In today’s day and age security is a huge requirement for computers.  This is even more important when the data is contained on a multi user computer or a computer that is portable and taken everywhere.  Technologies are available to encrypt and protect blocks of data or even entire hard drives.  People tend to fully trust the security and strength of these packages, for a variety of reasons.  Wikipedia provides a very well documented list of all the variety of encryption softwares available to the general public. Encryption Software on Wikipedia Software available today is loaded with features such as hidden partitions, randomized passwords, full disk and file based encryption. The question arises of just how secure these softwares are even with this seemingly endless array of features.

Encryption today is done a variety of ways that make it very hard to rebuild data without the correct key and algorithm. The currently accepted best publicly available secret key encryption algorithm is the AES - Rijndael algorithm. All these algorithms can be read about further in the Symmetric Key Wikipedia article. These algorithms go through a large amount of testing to try and find out how fast they can be broken. But, one recent paper puts all the current schemes to shame.

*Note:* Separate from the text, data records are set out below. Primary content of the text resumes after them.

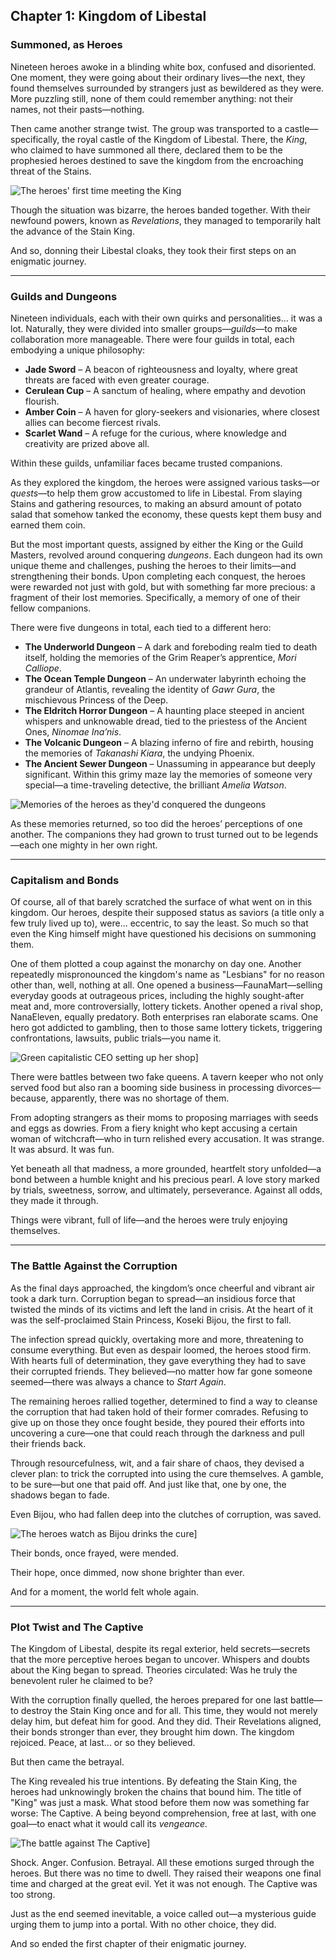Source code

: <!-- title: Kingdom of Libestal -->

## Chapter 1: Kingdom of Libestal

### Summoned, as Heroes

Nineteen heroes awoke in a blinding white box, confused and disoriented. One moment, they were going about their ordinary lives—the next, they found themselves surrounded by strangers just as bewildered as they were. More puzzling still, none of them could remember anything: not their names, not their pasts—nothing.

Then came another strange twist. The group was transported to a castle—specifically, the royal castle of the Kingdom of Libestal. There, the _King_, who claimed to have summoned all there, declared them to be the prophesied heroes destined to save the kingdom from the encroaching threat of the Stains.

![The heroes' first time meeting the King](/images-opt/chrecap-0-king.webp)

Though the situation was bizarre, the heroes banded together. With their newfound powers, known as _Revelations_, they managed to temporarily halt the advance of the Stain King.

And so, donning their Libestal cloaks, they took their first steps on an enigmatic journey.

---

### Guilds and Dungeons

Nineteen individuals, each with their own quirks and personalities… it was a lot. Naturally, they were divided into smaller groups—_guilds_—to make collaboration more manageable. There were four guilds in total, each embodying a unique philosophy:

- **Jade Sword** – A beacon of righteousness and loyalty, where great threats are faced with even greater courage.
- **Cerulean Cup** – A sanctum of healing, where empathy and devotion flourish.
- **Amber Coin** – A haven for glory-seekers and visionaries, where closest allies can become fiercest rivals.
- **Scarlet Wand** – A refuge for the curious, where knowledge and creativity are prized above all.

Within these guilds, unfamiliar faces became trusted companions.

As they explored the kingdom, the heroes were assigned various tasks—or _quests_—to help them grow accustomed to life in Libestal. From slaying Stains and gathering resources, to making an absurd amount of potato salad that somehow tanked the economy, these quests kept them busy and earned them coin.

But the most important quests, assigned by either the King or the Guild Masters, revolved around conquering _dungeons_. Each dungeon had its own unique theme and challenges, pushing the heroes to their limits—and strengthening their bonds. Upon completing each conquest, the heroes were rewarded not just with gold, but with something far more precious: a fragment of their lost memories. Specifically, a memory of one of their fellow companions.

There were five dungeons in total, each tied to a different hero:

- **The Underworld Dungeon** – A dark and foreboding realm tied to death itself, holding the memories of the Grim Reaper’s apprentice, _Mori Calliope_.
- **The Ocean Temple Dungeon** – An underwater labyrinth echoing the grandeur of Atlantis, revealing the identity of _Gawr Gura_, the mischievous Princess of the Deep.
- **The Eldritch Horror Dungeon** – A haunting place steeped in ancient whispers and unknowable dread, tied to the priestess of the Ancient Ones, _Ninomae Ina’nis_.
- **The Volcanic Dungeon** – A blazing inferno of fire and rebirth, housing the memories of _Takanashi Kiara_, the undying Phoenix.
- **The Ancient Sewer Dungeon** – Unassuming in appearance but deeply significant. Within this grimy maze lay the memories of someone very special—a time-traveling detective, the brilliant _Amelia Watson_.

![Memories of the heroes as they'd conquered the dungeons](/images-opt/chrecap-0-reaction.webp)

As these memories returned, so too did the heroes’ perceptions of one another. The companions they had grown to trust turned out to be legends—each one mighty in her own right.

---

### Capitalism and Bonds

Of course, all of that barely scratched the surface of what went on in this kingdom. Our heroes, despite their supposed status as saviors (a title only a few truly lived up to), were... eccentric, to say the least. So much so that even the King himself might have questioned his decisions on summoning them.

One of them plotted a coup against the monarchy on day one. Another repeatedly mispronounced the kingdom's name as "Lesbians" for no reason other than, well, nothing at all. One opened a business—FaunaMart—selling everyday goods at outrageous prices, including the highly sought-after meat and, more controversially, lottery tickets. Another opened a rival shop, NanaEleven, equally predatory. Both enterprises ran elaborate scams. One hero got addicted to gambling, then to those same lottery tickets, triggering confrontations, lawsuits, public trials—you name it.

![Green capitalistic CEO setting up her shop](/images-opt/faunamart.webp)]

There were battles between two fake queens. A tavern keeper who not only served food but also ran a booming side business in processing divorces—because, apparently, there was no shortage of them.

From adopting strangers as their moms to proposing marriages with seeds and eggs as dowries. From a fiery knight who kept accusing a certain woman of witchcraft—who in turn relished every accusation. It was strange. It was absurd. It was fun.

Yet beneath all that madness, a more grounded, heartfelt story unfolded—a bond between a humble knight and his precious pearl. A love story marked by trials, sweetness, sorrow, and ultimately, perseverance. Against all odds, they made it through.

Things were vibrant, full of life—and the heroes were truly enjoying themselves.

---

### The Battle Against the Corruption

As the final days approached, the kingdom’s once cheerful and vibrant air took a dark turn. Corruption began to spread—an insidious force that twisted the minds of its victims and left the land in crisis. At the heart of it was the self-proclaimed Stain Princess, Koseki Bijou, the first to fall.

The infection spread quickly, overtaking more and more, threatening to consume everything. But even as despair loomed, the heroes stood firm. With hearts full of determination, they gave everything they had to save their corrupted friends. They believed—no matter how far gone someone seemed—there was always a chance to _Start Again_.

The remaining heroes rallied together, determined to find a way to cleanse the corruption that had taken hold of their former comrades. Refusing to give up on those they once fought beside, they poured their efforts into uncovering a cure—one that could reach through the darkness and pull their friends back.

Through resourcefulness, wit, and a fair share of chaos, they devised a clever plan: to trick the corrupted into using the cure themselves. A gamble, to be sure—but one that paid off. And just like that, one by one, the shadows began to fade.

Even Bijou, who had fallen deep into the clutches of corruption, was saved.

![The heroes watch as Bijou drinks the cure](/images-opt/corruption.webp)]

Their bonds, once frayed, were mended.

Their hope, once dimmed, now shone brighter than ever.

And for a moment, the world felt whole again.

---

### Plot Twist and The Captive

The Kingdom of Libestal, despite its regal exterior, held secrets—secrets that the more perceptive heroes began to uncover. Whispers and doubts about the King began to spread. Theories circulated: Was he truly the benevolent ruler he claimed to be?

With the corruption finally quelled, the heroes prepared for one last battle—to destroy the Stain King once and for all. This time, they would not merely delay him, but defeat him for good. And they did. Their Revelations aligned, their bonds stronger than ever, they brought him down. The kingdom rejoiced. Peace, at last... or so they believed.

But then came the betrayal.

The King revealed his true intentions. By defeating the Stain King, the heroes had unknowingly broken the chains that bound him. The title of "King" was just a mask. What stood before them now was something far worse: The Captive. A being beyond comprehension, free at last, with one goal—to enact what it would call its _vengeance._

![The battle against The Captive](/images-opt/captive.webp)]

Shock. Anger. Confusion. Betrayal. All these emotions surged through the heroes. But there was no time to dwell. They raised their weapons one final time and charged at the great evil. Yet it was not enough. The Captive was too strong.

Just as the end seemed inevitable, a voice called out—a mysterious guide urging them to jump into a portal. With no other choice, they did.

And so ended the first chapter of their enigmatic journey.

The old schemes could take days, weeks, or years to break through an encryption algorithm. In a paper recently released by the Princeton Center for Information Policy, located here, a great new method for saving and interpolating passwords was discussed.

The main part of the paper addresses the fact that password keys for even the most secure algorithms are stored in memory. These keys like anything in memory are volatile, but depend on a variety of variables on the speed of which they are removed from memory. Even at room temperatures it may take several seconds for the data to be erased from memory. On that page there is a link to an introductory blog post. In this post they discuss that even if a good amount of the data has already degraded it can be interpolated. Using interpolation technologies that in many ways similar to what we have been discussing in class allow the researchers or anyone to figure out the password from data that has been degraded several percent. The researchers go on to say that using a CO2 air canister, which can be bought at any computer supply store, the RAM can be cooled down significantly allow the RAM to even be moved to another computer for data extraction and password interpolation.

This is a very serious problem, because now in addition to securing the data, the password must be secured in the local memory. The passwords need to be destroyed or encrypted in such a way that even with advanced interpolation techniques the passwords cannot be recovered. Possible solutions that are discussed on this page include: zeroing out the RAM at various times or making the password expire after a set amount of time. Like we have seen in class, interpolation techniques can be made very ineffective when data is severely corrupt or missing large sets. Splitting up the key in a way so that interpolation could not be possible is another possible solution to fixing the problem.